I for one can hardly wait.


So this weekend I got to glimpses into actual developments on the funding for beaver restoration in California. The first came when I heard a friend of this website and beavers in general is sitting for his second interview tomorrow for CDFW’s new Beaver Restoration Program. And I thought WHOA it’s really happening.

Then I got a early scan of the article friend Lisa Owen’s Viani wrote for Landscape Arcitecture about the project overall and I realized that the beaver world as we know it was really changing.

New Funding will create dedicated staff to support colonies of California’s Climate warrior Herbivores

When governor Gavin Newsom released his budget in June it contained a small but mighty line item: 1.67 million for fiscal year 2022-2023 to support a new beaver restoration program. The program which will receive 1.44 million the following fiscal year will fund five new permanent positions in the California Department of Fish and Wildlife for monitoring and restoring beavers as well as equipment for tagging and relocating beavers and monitoring their health.

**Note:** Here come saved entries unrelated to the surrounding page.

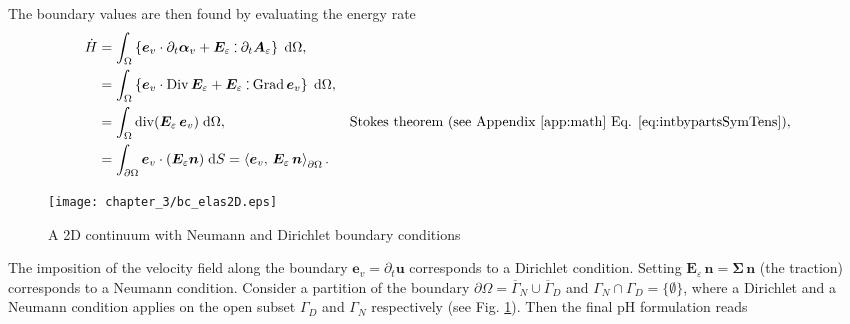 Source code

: The boundary values are then found by evaluating the energy rate
\begin{equation}\label{eq:enrateElas}
\begin{aligned}
\dot{H} &= \int_{\Omega} \left\{ \bm{e}_v \cdot \partial_t \bm\alpha_v + \bm{E}_\varepsilon \cddot \partial_t \bm{A}_\varepsilon \right\} \d\Omega, \\
&= \int_{\Omega} \left\{\bm{e}_v \cdot \Div \bm{E}_\varepsilon + \bm{E}_\varepsilon \cddot \Grad \bm{e}_v \right\}\d\Omega,\\
&= \int_{\Omega} \div(\bm{E}_\varepsilon \, \bm{e}_v) \d\Omega, \qquad &\text{Stokes theorem (see  Appendix \ref{app:math} Eq. \eqref{eq:intbypartsSymTens}}), \\
&= \int_{\partial \Omega} \bm{e}_v \cdot (\bm{E}_\varepsilon\bm{n}) \d{S} = \inner[\partial\Omega]{\bm{e}_v}{\bm{E}_\varepsilon \, \bm{n}}.
\end{aligned}
\end{equation}

\begin{figure}
\centering
\texttt{[image: chapter\_3/bc\_elas2D.eps]}
\caption{A 2D continuum with Neumann and Dirichlet boundary conditions}
\label{fig:bc_elas2D}
\end{figure}
The imposition of the velocity field along the boundary $\bm{e}_v = \partial_t \bm{u}$ corresponds to a Dirichlet condition. Setting $\bm{E}_\varepsilon \, \bm{n} = \bm{\Sigma} \,  \bm{n}$ (the traction) corresponds to a Neumann condition. Consider a partition of the boundary $\partial\Omega = \overline{\Gamma}_N \cup \overline{\Gamma}_D$ and $\Gamma_N \cap \Gamma_D =  \{\emptyset\}$, where a Dirichlet and a Neumann condition applies on the open subset $\Gamma_D$ and $\Gamma_N$ respectively (see Fig. \ref{fig:bc_elas2D}). Then the final pH formulation reads

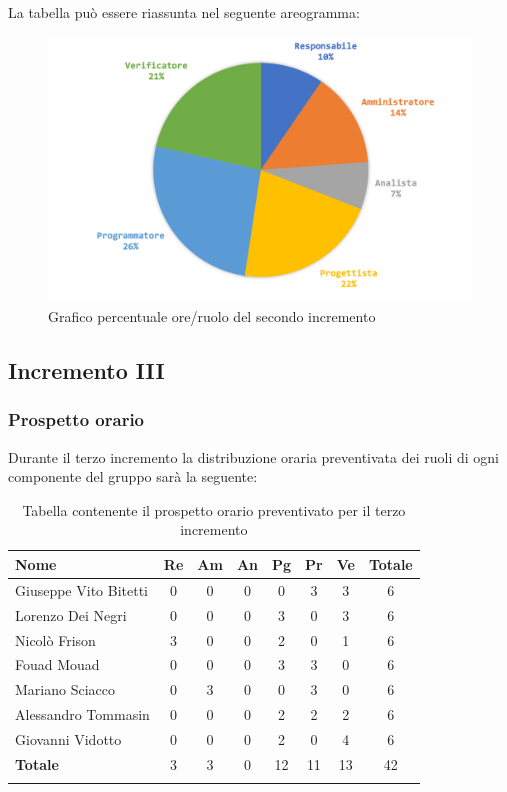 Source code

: 		La tabella può essere riassunta nel seguente areogramma:
		\begin{figure}[H]
			\centering
			\includegraphics[width=0.8\linewidth]{./images/preventivo/incremento2-2.png}
			\caption{Grafico percentuale ore/ruolo del secondo incremento}
			\label{fig:grafico costi ruolo incremento II}
		\end{figure}


		
	\subsection{Incremento III}
		\subsubsection{Prospetto orario}
		Durante il terzo incremento la distribuzione oraria preventivata dei ruoli di ogni componente del gruppo sarà la seguente:
		
		\begin{longtable}{|l|c|c|c|c|c|c|c|}
			\hline
			\rowcolor{lighter-grayer}
			\textbf{Nome} & \textbf{Re} & \textbf{Am} & \textbf{An} & \textbf{Pg}  & \textbf{Pr}   & \textbf{Ve} & \textbf{Totale} \\
			\hline
			\endfirsthead
			
			\hline
			Giuseppe Vito Bitetti 		 & 0 & 0 & 0 & 0 & 3 & 3 & 6\\
			\hline
			\hline
			Lorenzo Dei Negri			 & 0 & 0 & 0 & 3 & 0 & 3 & 6\\
			\hline
			\hline
			Nicolò Frison				    & 3 & 0 & 0 & 2 & 0 & 1 & 6\\
			\hline
			\hline
			Fouad Mouad 				 & 0 & 0 & 0 & 3 & 3 & 0 & 6\\
			\hline
			\hline
			Mariano Sciacco 			 & 0 & 3 & 0 & 0 & 3 & 0 & 6\\
			\hline
			\hline
			Alessandro Tommasin     & 0 & 0 & 0 & 2 & 2 & 2 & 6\\
			\hline
			\hline
			Giovanni Vidotto 			 & 0 & 0 & 0 & 2 & 0 & 4 & 6\\
			\hline 
			\textbf{Totale}			 		& 3 & 3 & 0 & 12 & 11 & 13 & 42\\
			\hline
			\caption{Tabella contenente il prospetto orario preventivato per il terzo incremento}
		\end{longtable}
		\pagebreak
		

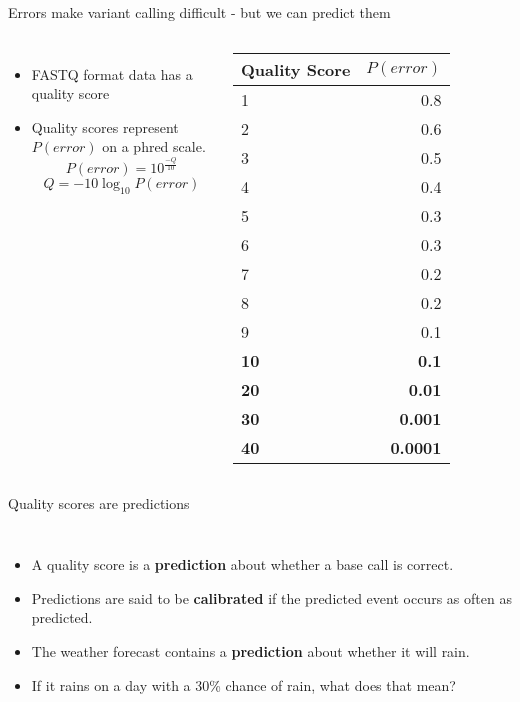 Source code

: \documentclass{beamer}
\begin{document}
\begin{frame}{Errors make variant calling difficult - but we can predict them}

\begin{columns}
	\begin{itemize}
		\item FASTQ format data has a quality score
		\item Quality scores represent $P(error)$ on a phred scale.
		\begin{displaymath}
		P(error) = 10^{\frac{-Q}{10}}
		\end{displaymath}
		\begin{displaymath}
		Q = -10\log_{10}{P(error)}
		\end{displaymath}
	\end{itemize}
	\begin{tabular}{l r} \toprule
	\bfseries Quality Score & \bfseries $P(error)$ \\
	\hline
	1 & 0.8 \\
	2 & 0.6 \\
	3 & 0.5 \\
	4 & 0.4 \\
	5 & 0.3 \\
	6 & 0.3 \\
	7 & 0.2 \\
	8 & 0.2 \\
	9 & 0.1 \\
	\bfseries 10 & \bfseries  0.1 \\
	\bfseries 20 & \bfseries 0.01 \\
	\bfseries 30 & \bfseries 0.001 \\
	\bfseries 40 & \bfseries 0.0001 \\
	\end{tabular}
\end{columns}

\end{frame}

\begin{frame}{Quality scores are predictions}
\begin{columns}
\begin{itemize}
\item A quality score is a \textbf{prediction} about whether a base call is correct.
\item Predictions are said to be \textbf{calibrated} if the predicted event occurs as often as predicted.
\item The weather forecast contains a \textbf{prediction} about whether it will rain.
\item If it rains on a day with a 30\% chance of rain, what does that mean?
\end{itemize}
\end{columns}
\end{frame}
\end{document}
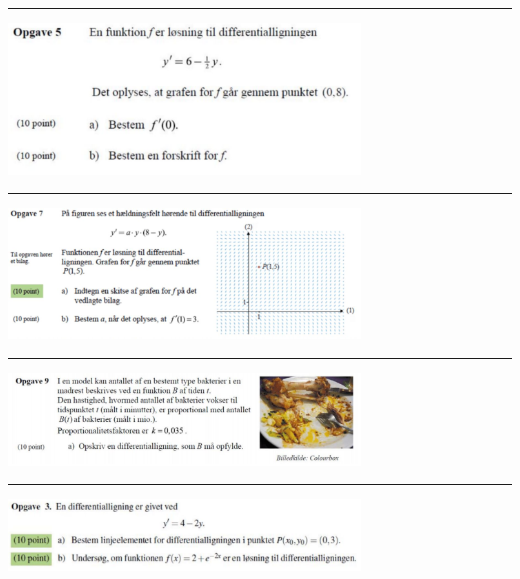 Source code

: \begin{center}
	\hrule
	\includegraphics[width=0.7\textwidth]{Billeder/opg6.jpg}
	\hrule	
	\includegraphics[width=0.7\textwidth]{Billeder/opg7.jpg}
	\hrule	
	\includegraphics[width=0.7\textwidth]{Billeder/opg8.jpg}
	\hrule
	\includegraphics[width=0.7\textwidth]{Billeder/opg9.jpg}
\end{center}

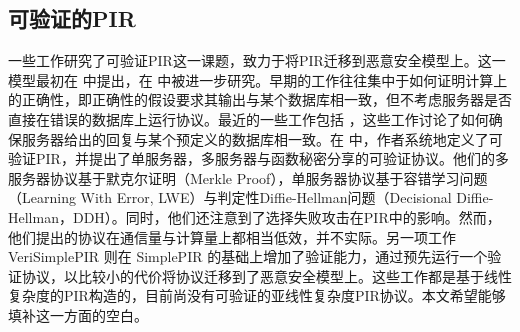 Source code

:\subsection{可验证的PIR}
一些工作研究了可验证PIR这一课题，致力于将PIR迁移到恶意安全模型上。这一模型最初在 \cite{FOCS:CGKS95} 中提出，在 \cite{SCN:BeiSta02, USENIX:DevGolHen12,SVPIR18, MerkleTree} 中被进一步研究。早期的工作往往集中于如何证明计算上的正确性，即正确性的假设要求其输出与某个数据库相一致，但不考虑服务器是否直接在错误的数据库上运行协议。最近的一些工作包括 \cite{VeriSimplePIR, APIR}，这些工作讨论了如何确保服务器给出的回复与某个预定义的数据库相一致。在 \cite{APIR} 中，作者系统地定义了可验证PIR，并提出了单服务器，多服务器与函数秘密分享的可验证协议。他们的多服务器协议基于默克尔证明（Merkle Proof），单服务器协议基于容错学习问题（Learning With Error, LWE）与判定性Diffie-Hellman问题（Decisional Diffie-Hellman，DDH）。同时，他们还注意到了选择失败攻击在PIR中的影响。然而，他们提出的协议在通信量与计算量上都相当低效，并不实际。另一项工作 VeriSimplePIR \cite{VeriSimplePIR} 则在 SimplePIR 的基础上增加了验证能力，通过预先运行一个验证协议，以比较小的代价将协议迁移到了恶意安全模型上。这些工作都是基于线性复杂度的PIR构造的，目前尚没有可验证的亚线性复杂度PIR协议。本文希望能够填补这一方面的空白。


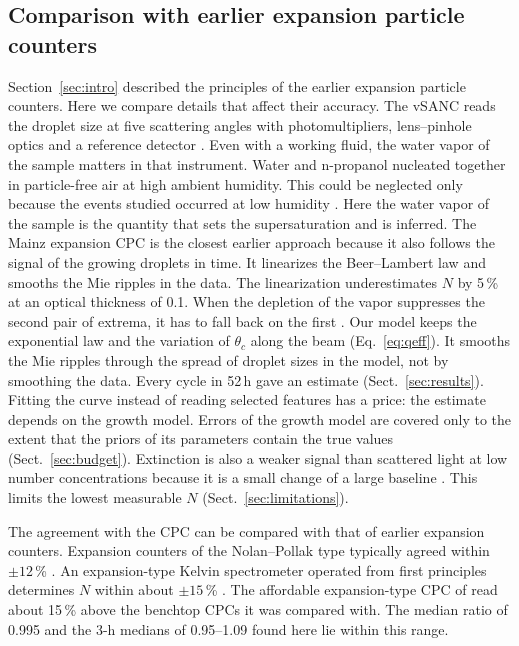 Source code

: \documentclass[preprint,review,12pt,authoryear]{elsarticle}
\begin{document}
\subsection{Comparison with earlier expansion particle counters}
\label{sec:earlier}
Section~\ref{sec:intro} described the principles of the earlier expansion particle counters. Here we compare
details that affect their accuracy.
The vSANC reads the droplet size at five scattering angles with photomultipliers, lens--pinhole
optics and a reference detector \citep{pinterich2016vsanc}.
Even with a working fluid, the water vapor of the sample matters in that instrument.
Water and n-propanol nucleated together in particle-free air at high ambient humidity. This could
be neglected only because the events studied occurred at low humidity \citep{pinterich2016vsanc}.
Here the water vapor of the sample is the quantity that sets the supersaturation and is inferred.
The Mainz expansion CPC is the closest earlier approach because it also follows the signal of the
growing droplets in time. It linearizes the Beer--Lambert law and smooths the Mie ripples in the data. The
linearization
underestimates $N$ by 5\,\% at an optical thickness of 0.1.
When the depletion of the vapor suppresses the second pair of extrema, it has to fall back on the first
\citep{saghafifar2009modified}.
Our model keeps the exponential law and the variation of $\theta_c$ along the beam (Eq.~\ref{eq:qeff}). It
smooths the Mie ripples through the spread of droplet sizes in the model, not by smoothing the data.
Every cycle in 52\,h gave an estimate (Sect.~\ref{sec:results}).
Fitting the curve instead of reading selected features has a price: the estimate depends on the growth
model. Errors of the
growth model are covered only to the extent that the priors of its parameters contain the true values
(Sect.~\ref{sec:budget}).
Extinction is also a weaker signal than scattered light at low number concentrations because it is a small
change of a large baseline \citep{kurten2005automated}.
This limits the lowest measurable $N$ (Sect.~\ref{sec:limitations}).

The agreement with the CPC can be compared with that of earlier expansion counters. Expansion counters
of the Nolan--Pollak type typically agreed within $\pm12$\,\% \citep{gras2002nolan}. An
expansion-type Kelvin spectrometer operated from first principles determines $N$ within about
$\pm15$\,\% \citep{hollander2002theoretical}. The affordable expansion-type CPC of
\citet{hering2025affordable} read about 15\,\% above the benchtop CPCs it was compared with. The
median ratio of 0.995 and the 3-h medians of 0.95--1.09 found here lie within this range.
\end{document}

So there it is, In black and white. Really happening and maybe an actual friend of this website and beavers themselves will get one of those jobs. Lisa does a good job with the article talking to all the usual suspects but this quote made me pause;

[Emily] Fairfax who has studied beavers and wildfire resilience says there are plenty of areas, especially in Northern California and the Sierra Nevada Mountains where fire risk is extremely high and watersheds and streams are severally degraded. It is in areas like these that beavers can really help…

As long as care is taken to carefully relocate beavers from areas like the Sacramento-San Joaquin river delta, where they have been known to cause conflicts for landowners, these ecosystem engineers can thrive with only a bit of habitat.

Which of course got my attention. Because those could have been OUR beavers. And more than this, what happens to a  beaver in the delta, whose never lived through a winter freeze and knows nothing of keeping a food cache when it is suddenly transported to the snowy sierras? Obviously there’s no time for a learning curve when you are trapped in your lodge frozen and starving. Our beavers never kept a food cache. What would have happened to them if they were moved to a stream where it suddenly froze solid?

This makes me want to start lots of conversations among folks who might know. Obviously there’s an instinctive part of cacheing food – but I think it might get triggered by a social message from another beaver whose doing it too. Like a kind of fixed action pattern. If it didn’t beavers in temperate climates like Napa and Sonoma would do it too, right?

Let’s not use our shiny new beaver dollars to move delta beavers into the snow so they can starve to death, okay?

The state’s proposal is poised for success, Fairfax says, “It’s not just about relocation or coexistence, it’s the whole beaver package, meeting with people, doing outreach, hiring staff, doing it right. This is the time we have a spotlight on us as a state for beaver work.”

Well I like that part a LOT! Just don’t move all our delta beavers please. We like them.

 


More climatey beaver goodness with this interview of Emily Fairfax from the Weather Channel. She is well spoken as usual and beavers come off looking great but I cannot say the same for the program hosts who appear to have untreatable traumatic brain injuries causing incoherent speech patterns. I can only assume from some kind of weather-related incident in the past.

You know, like Dorothy suffered in the Wizard of Oz.

Listen closely because the woman on the right implies that beavers are known for aggressively slapping people with their tails”I guess in all those years I spent by the pond I was lucky to be spared.

Other than that Mrs. Lincoln enjoyed the play very much.